Output every entry exactly, without any pictures.

Plain-text document sources:
- - - - - - -
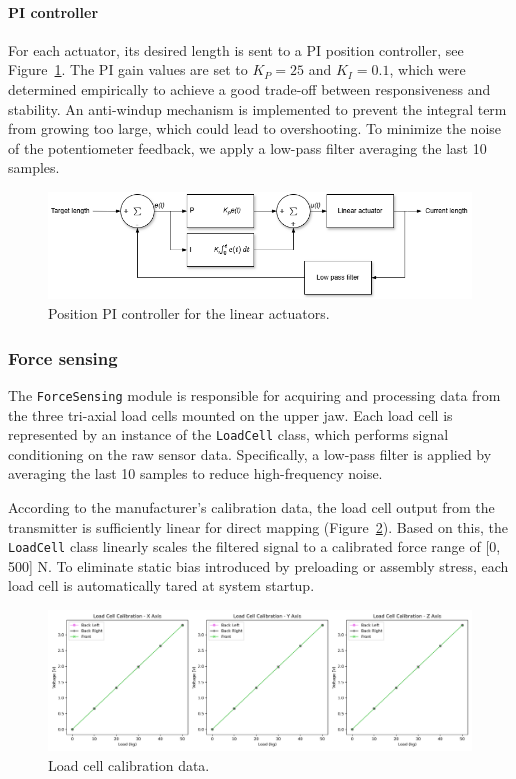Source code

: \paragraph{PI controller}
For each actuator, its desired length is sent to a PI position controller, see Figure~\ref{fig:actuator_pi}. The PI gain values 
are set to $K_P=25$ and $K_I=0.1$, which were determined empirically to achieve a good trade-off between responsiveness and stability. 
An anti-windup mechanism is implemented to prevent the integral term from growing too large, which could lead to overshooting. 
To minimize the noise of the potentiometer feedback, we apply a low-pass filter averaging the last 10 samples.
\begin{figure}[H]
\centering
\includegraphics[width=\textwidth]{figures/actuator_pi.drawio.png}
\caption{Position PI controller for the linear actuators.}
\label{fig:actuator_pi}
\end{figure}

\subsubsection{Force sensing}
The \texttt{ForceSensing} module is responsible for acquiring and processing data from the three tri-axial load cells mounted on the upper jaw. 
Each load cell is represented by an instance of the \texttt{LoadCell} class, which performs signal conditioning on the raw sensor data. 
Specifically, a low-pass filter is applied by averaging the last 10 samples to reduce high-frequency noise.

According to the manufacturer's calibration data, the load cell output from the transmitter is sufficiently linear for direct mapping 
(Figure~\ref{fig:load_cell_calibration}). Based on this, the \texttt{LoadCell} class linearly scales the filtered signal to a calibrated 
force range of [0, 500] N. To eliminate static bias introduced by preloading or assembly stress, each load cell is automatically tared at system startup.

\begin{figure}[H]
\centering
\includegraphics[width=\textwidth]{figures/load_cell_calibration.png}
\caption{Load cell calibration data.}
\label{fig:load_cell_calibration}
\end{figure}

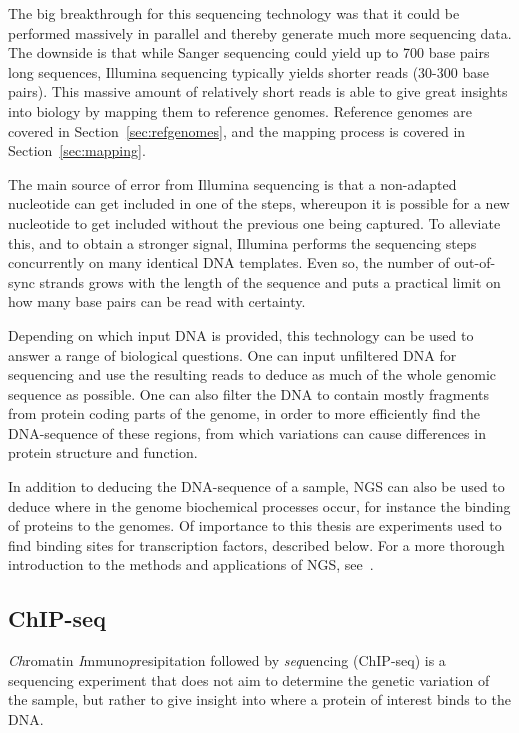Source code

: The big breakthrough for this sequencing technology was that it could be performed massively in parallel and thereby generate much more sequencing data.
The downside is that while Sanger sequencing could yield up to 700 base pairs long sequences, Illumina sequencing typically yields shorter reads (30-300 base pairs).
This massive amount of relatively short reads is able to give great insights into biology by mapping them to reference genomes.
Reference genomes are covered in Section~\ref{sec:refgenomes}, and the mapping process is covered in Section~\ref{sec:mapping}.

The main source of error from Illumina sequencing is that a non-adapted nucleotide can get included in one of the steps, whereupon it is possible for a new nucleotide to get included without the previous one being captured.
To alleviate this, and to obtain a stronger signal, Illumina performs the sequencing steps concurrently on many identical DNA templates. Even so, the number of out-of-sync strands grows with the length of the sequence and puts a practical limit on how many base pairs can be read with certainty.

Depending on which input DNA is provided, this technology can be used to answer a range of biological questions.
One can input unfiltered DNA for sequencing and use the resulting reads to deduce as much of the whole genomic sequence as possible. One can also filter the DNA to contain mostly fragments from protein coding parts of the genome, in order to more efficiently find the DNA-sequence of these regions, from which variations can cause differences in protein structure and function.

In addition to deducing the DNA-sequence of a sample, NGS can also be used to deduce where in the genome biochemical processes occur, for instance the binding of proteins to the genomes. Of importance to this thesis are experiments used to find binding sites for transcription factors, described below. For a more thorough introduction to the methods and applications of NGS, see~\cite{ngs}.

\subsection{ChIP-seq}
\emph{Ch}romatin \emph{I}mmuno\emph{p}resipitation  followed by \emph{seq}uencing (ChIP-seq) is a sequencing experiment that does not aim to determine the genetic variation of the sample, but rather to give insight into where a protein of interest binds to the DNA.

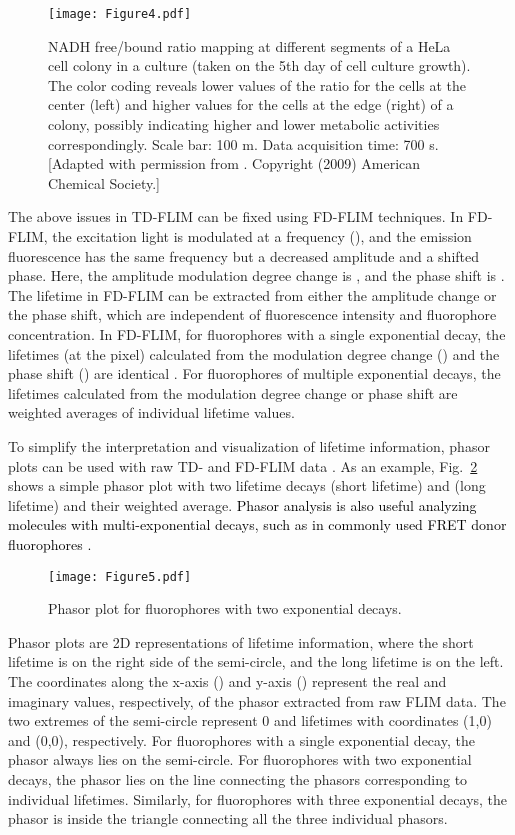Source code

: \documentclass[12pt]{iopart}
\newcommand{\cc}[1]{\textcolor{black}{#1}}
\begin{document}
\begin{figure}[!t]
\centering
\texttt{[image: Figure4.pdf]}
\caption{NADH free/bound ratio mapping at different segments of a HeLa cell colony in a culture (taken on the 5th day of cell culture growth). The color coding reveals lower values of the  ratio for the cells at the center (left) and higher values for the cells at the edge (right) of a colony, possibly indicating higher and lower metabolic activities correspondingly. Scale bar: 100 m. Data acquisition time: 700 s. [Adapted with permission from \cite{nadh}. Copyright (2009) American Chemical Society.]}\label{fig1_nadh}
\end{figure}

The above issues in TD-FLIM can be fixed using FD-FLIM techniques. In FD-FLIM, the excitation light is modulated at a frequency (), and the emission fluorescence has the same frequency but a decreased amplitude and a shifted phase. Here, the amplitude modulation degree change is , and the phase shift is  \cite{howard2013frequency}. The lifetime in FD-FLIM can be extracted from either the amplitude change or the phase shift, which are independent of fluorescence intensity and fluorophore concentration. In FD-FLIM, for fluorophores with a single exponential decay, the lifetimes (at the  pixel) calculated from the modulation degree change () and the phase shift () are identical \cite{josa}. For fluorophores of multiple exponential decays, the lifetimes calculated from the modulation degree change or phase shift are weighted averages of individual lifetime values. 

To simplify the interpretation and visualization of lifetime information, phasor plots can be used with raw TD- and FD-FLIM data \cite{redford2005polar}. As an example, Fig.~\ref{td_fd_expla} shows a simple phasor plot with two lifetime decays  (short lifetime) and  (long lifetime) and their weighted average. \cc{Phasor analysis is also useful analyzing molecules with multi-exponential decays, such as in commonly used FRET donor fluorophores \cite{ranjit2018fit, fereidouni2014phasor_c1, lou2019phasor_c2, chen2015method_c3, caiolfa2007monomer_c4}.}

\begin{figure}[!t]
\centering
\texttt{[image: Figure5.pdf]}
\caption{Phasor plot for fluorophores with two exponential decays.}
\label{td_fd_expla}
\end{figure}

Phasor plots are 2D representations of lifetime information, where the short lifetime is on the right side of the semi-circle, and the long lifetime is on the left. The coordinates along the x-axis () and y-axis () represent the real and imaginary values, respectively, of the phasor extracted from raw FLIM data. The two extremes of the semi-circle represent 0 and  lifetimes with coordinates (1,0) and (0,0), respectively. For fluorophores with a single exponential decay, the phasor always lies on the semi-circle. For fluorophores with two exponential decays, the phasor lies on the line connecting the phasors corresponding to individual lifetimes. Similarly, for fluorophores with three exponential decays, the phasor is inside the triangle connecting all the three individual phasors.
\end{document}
- - - - - - -
_Task result_
Source code

: \paragraph{PI controller}
For each actuator, its desired length is sent to a PI position controller, see Figure~\ref{fig:actuator_pi}. The PI gain values 
are set to $K_P=25$ and $K_I=0.1$, which were determined empirically to achieve a good trade-off between responsiveness and stability. 
An anti-windup mechanism is implemented to prevent the integral term from growing too large, which could lead to overshooting. 
To minimize the noise of the potentiometer feedback, we apply a low-pass filter averaging the last 10 samples.
\begin{figure}[H]
\centering
\includegraphics[width=\textwidth]{figures/actuator_pi.drawio.png}
\caption{Position PI controller for the linear actuators.}
\label{fig:actuator_pi}
\end{figure}

\subsubsection{Force sensing}
The \texttt{ForceSensing} module is responsible for acquiring and processing data from the three tri-axial load cells mounted on the upper jaw. 
Each load cell is represented by an instance of the \texttt{LoadCell} class, which performs signal conditioning on the raw sensor data. 
Specifically, a low-pass filter is applied by averaging the last 10 samples to reduce high-frequency noise.

According to the manufacturer's calibration data, the load cell output from the transmitter is sufficiently linear for direct mapping 
(Figure~\ref{fig:load_cell_calibration}). Based on this, the \texttt{LoadCell} class linearly scales the filtered signal to a calibrated 
force range of [0, 500] N. To eliminate static bias introduced by preloading or assembly stress, each load cell is automatically tared at system startup.

\begin{figure}[H]
\centering
\includegraphics[width=\textwidth]{figures/load_cell_calibration.png}
\caption{Load cell calibration data.}
\label{fig:load_cell_calibration}
\end{figure}

Source code

: The big breakthrough for this sequencing technology was that it could be performed massively in parallel and thereby generate much more sequencing data.
The downside is that while Sanger sequencing could yield up to 700 base pairs long sequences, Illumina sequencing typically yields shorter reads (30-300 base pairs).
This massive amount of relatively short reads is able to give great insights into biology by mapping them to reference genomes.
Reference genomes are covered in Section~\ref{sec:refgenomes}, and the mapping process is covered in Section~\ref{sec:mapping}.

The main source of error from Illumina sequencing is that a non-adapted nucleotide can get included in one of the steps, whereupon it is possible for a new nucleotide to get included without the previous one being captured.
To alleviate this, and to obtain a stronger signal, Illumina performs the sequencing steps concurrently on many identical DNA templates. Even so, the number of out-of-sync strands grows with the length of the sequence and puts a practical limit on how many base pairs can be read with certainty.

Depending on which input DNA is provided, this technology can be used to answer a range of biological questions.
One can input unfiltered DNA for sequencing and use the resulting reads to deduce as much of the whole genomic sequence as possible. One can also filter the DNA to contain mostly fragments from protein coding parts of the genome, in order to more efficiently find the DNA-sequence of these regions, from which variations can cause differences in protein structure and function.

In addition to deducing the DNA-sequence of a sample, NGS can also be used to deduce where in the genome biochemical processes occur, for instance the binding of proteins to the genomes. Of importance to this thesis are experiments used to find binding sites for transcription factors, described below. For a more thorough introduction to the methods and applications of NGS, see~\cite{ngs}.

\subsection{ChIP-seq}
\emph{Ch}romatin \emph{I}mmuno\emph{p}resipitation  followed by \emph{seq}uencing (ChIP-seq) is a sequencing experiment that does not aim to determine the genetic variation of the sample, but rather to give insight into where a protein of interest binds to the DNA.

Source code

: \documentclass[12pt]{iopart}
\newcommand{\cc}[1]{\textcolor{black}{#1}}
\begin{document}
\begin{figure}[!t]
\centering
\texttt{[image: Figure4.pdf]}
\caption{NADH free/bound ratio mapping at different segments of a HeLa cell colony in a culture (taken on the 5th day of cell culture growth). The color coding reveals lower values of the  ratio for the cells at the center (left) and higher values for the cells at the edge (right) of a colony, possibly indicating higher and lower metabolic activities correspondingly. Scale bar: 100 m. Data acquisition time: 700 s. [Adapted with permission from \cite{nadh}. Copyright (2009) American Chemical Society.]}\label{fig1_nadh}
\end{figure}

The above issues in TD-FLIM can be fixed using FD-FLIM techniques. In FD-FLIM, the excitation light is modulated at a frequency (), and the emission fluorescence has the same frequency but a decreased amplitude and a shifted phase. Here, the amplitude modulation degree change is , and the phase shift is  \cite{howard2013frequency}. The lifetime in FD-FLIM can be extracted from either the amplitude change or the phase shift, which are independent of fluorescence intensity and fluorophore concentration. In FD-FLIM, for fluorophores with a single exponential decay, the lifetimes (at the  pixel) calculated from the modulation degree change () and the phase shift () are identical \cite{josa}. For fluorophores of multiple exponential decays, the lifetimes calculated from the modulation degree change or phase shift are weighted averages of individual lifetime values. 

To simplify the interpretation and visualization of lifetime information, phasor plots can be used with raw TD- and FD-FLIM data \cite{redford2005polar}. As an example, Fig.~\ref{td_fd_expla} shows a simple phasor plot with two lifetime decays  (short lifetime) and  (long lifetime) and their weighted average. \cc{Phasor analysis is also useful analyzing molecules with multi-exponential decays, such as in commonly used FRET donor fluorophores \cite{ranjit2018fit, fereidouni2014phasor_c1, lou2019phasor_c2, chen2015method_c3, caiolfa2007monomer_c4}.}

\begin{figure}[!t]
\centering
\texttt{[image: Figure5.pdf]}
\caption{Phasor plot for fluorophores with two exponential decays.}
\label{td_fd_expla}
\end{figure}

Phasor plots are 2D representations of lifetime information, where the short lifetime is on the right side of the semi-circle, and the long lifetime is on the left. The coordinates along the x-axis () and y-axis () represent the real and imaginary values, respectively, of the phasor extracted from raw FLIM data. The two extremes of the semi-circle represent 0 and  lifetimes with coordinates (1,0) and (0,0), respectively. For fluorophores with a single exponential decay, the phasor always lies on the semi-circle. For fluorophores with two exponential decays, the phasor lies on the line connecting the phasors corresponding to individual lifetimes. Similarly, for fluorophores with three exponential decays, the phasor is inside the triangle connecting all the three individual phasors.
\end{document}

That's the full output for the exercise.